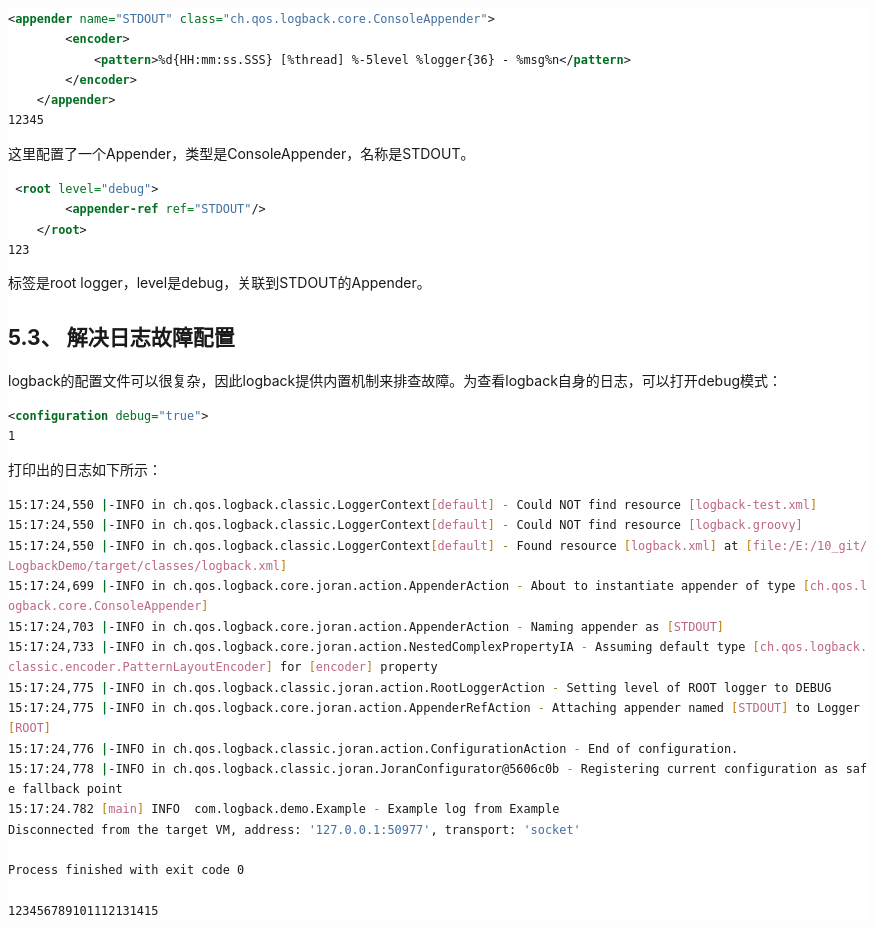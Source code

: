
 ```xml
<appender name="STDOUT" class="ch.qos.logback.core.ConsoleAppender">
        <encoder>
            <pattern>%d{HH:mm:ss.SSS} [%thread] %-5level %logger{36} - %msg%n</pattern>
        </encoder>
    </appender>
12345
```

这里配置了一个Appender，类型是ConsoleAppender，名称是STDOUT。

```xml
 <root level="debug">
        <appender-ref ref="STDOUT"/>
    </root>
123
```

标签是root logger，level是debug，关联到STDOUT的Appender。

## 5.3、 解决日志故障配置

logback的配置文件可以很复杂，因此logback提供内置机制来排查故障。为查看logback自身的日志，可以打开debug模式：

```xml
<configuration debug="true">
1
```

打印出的日志如下所示：

```bash
15:17:24,550 |-INFO in ch.qos.logback.classic.LoggerContext[default] - Could NOT find resource [logback-test.xml]
15:17:24,550 |-INFO in ch.qos.logback.classic.LoggerContext[default] - Could NOT find resource [logback.groovy]
15:17:24,550 |-INFO in ch.qos.logback.classic.LoggerContext[default] - Found resource [logback.xml] at [file:/E:/10_git/LogbackDemo/target/classes/logback.xml]
15:17:24,699 |-INFO in ch.qos.logback.core.joran.action.AppenderAction - About to instantiate appender of type [ch.qos.logback.core.ConsoleAppender]
15:17:24,703 |-INFO in ch.qos.logback.core.joran.action.AppenderAction - Naming appender as [STDOUT]
15:17:24,733 |-INFO in ch.qos.logback.core.joran.action.NestedComplexPropertyIA - Assuming default type [ch.qos.logback.classic.encoder.PatternLayoutEncoder] for [encoder] property
15:17:24,775 |-INFO in ch.qos.logback.classic.joran.action.RootLoggerAction - Setting level of ROOT logger to DEBUG
15:17:24,775 |-INFO in ch.qos.logback.core.joran.action.AppenderRefAction - Attaching appender named [STDOUT] to Logger[ROOT]
15:17:24,776 |-INFO in ch.qos.logback.classic.joran.action.ConfigurationAction - End of configuration.
15:17:24,778 |-INFO in ch.qos.logback.classic.joran.JoranConfigurator@5606c0b - Registering current configuration as safe fallback point
15:17:24.782 [main] INFO  com.logback.demo.Example - Example log from Example
Disconnected from the target VM, address: '127.0.0.1:50977', transport: 'socket'

Process finished with exit code 0

123456789101112131415
```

Activity >>
Leave the pictures out and reproduce all of the records exactly.

Result for this task >>
Source code

:
 ```xml
<appender name="STDOUT" class="ch.qos.logback.core.ConsoleAppender">
        <encoder>
            <pattern>%d{HH:mm:ss.SSS} [%thread] %-5level %logger{36} - %msg%n</pattern>
        </encoder>
    </appender>
12345
```

这里配置了一个Appender，类型是ConsoleAppender，名称是STDOUT。

```xml
 <root level="debug">
        <appender-ref ref="STDOUT"/>
    </root>
123
```

标签是root logger，level是debug，关联到STDOUT的Appender。

## 5.3、 解决日志故障配置

logback的配置文件可以很复杂，因此logback提供内置机制来排查故障。为查看logback自身的日志，可以打开debug模式：

```xml
<configuration debug="true">
1
```

打印出的日志如下所示：

```bash
15:17:24,550 |-INFO in ch.qos.logback.classic.LoggerContext[default] - Could NOT find resource [logback-test.xml]
15:17:24,550 |-INFO in ch.qos.logback.classic.LoggerContext[default] - Could NOT find resource [logback.groovy]
15:17:24,550 |-INFO in ch.qos.logback.classic.LoggerContext[default] - Found resource [logback.xml] at [file:/E:/10_git/LogbackDemo/target/classes/logback.xml]
15:17:24,699 |-INFO in ch.qos.logback.core.joran.action.AppenderAction - About to instantiate appender of type [ch.qos.logback.core.ConsoleAppender]
15:17:24,703 |-INFO in ch.qos.logback.core.joran.action.AppenderAction - Naming appender as [STDOUT]
15:17:24,733 |-INFO in ch.qos.logback.core.joran.action.NestedComplexPropertyIA - Assuming default type [ch.qos.logback.classic.encoder.PatternLayoutEncoder] for [encoder] property
15:17:24,775 |-INFO in ch.qos.logback.classic.joran.action.RootLoggerAction - Setting level of ROOT logger to DEBUG
15:17:24,775 |-INFO in ch.qos.logback.core.joran.action.AppenderRefAction - Attaching appender named [STDOUT] to Logger[ROOT]
15:17:24,776 |-INFO in ch.qos.logback.classic.joran.action.ConfigurationAction - End of configuration.
15:17:24,778 |-INFO in ch.qos.logback.classic.joran.JoranConfigurator@5606c0b - Registering current configuration as safe fallback point
15:17:24.782 [main] INFO  com.logback.demo.Example - Example log from Example
Disconnected from the target VM, address: '127.0.0.1:50977', transport: 'socket'

Process finished with exit code 0

123456789101112131415
```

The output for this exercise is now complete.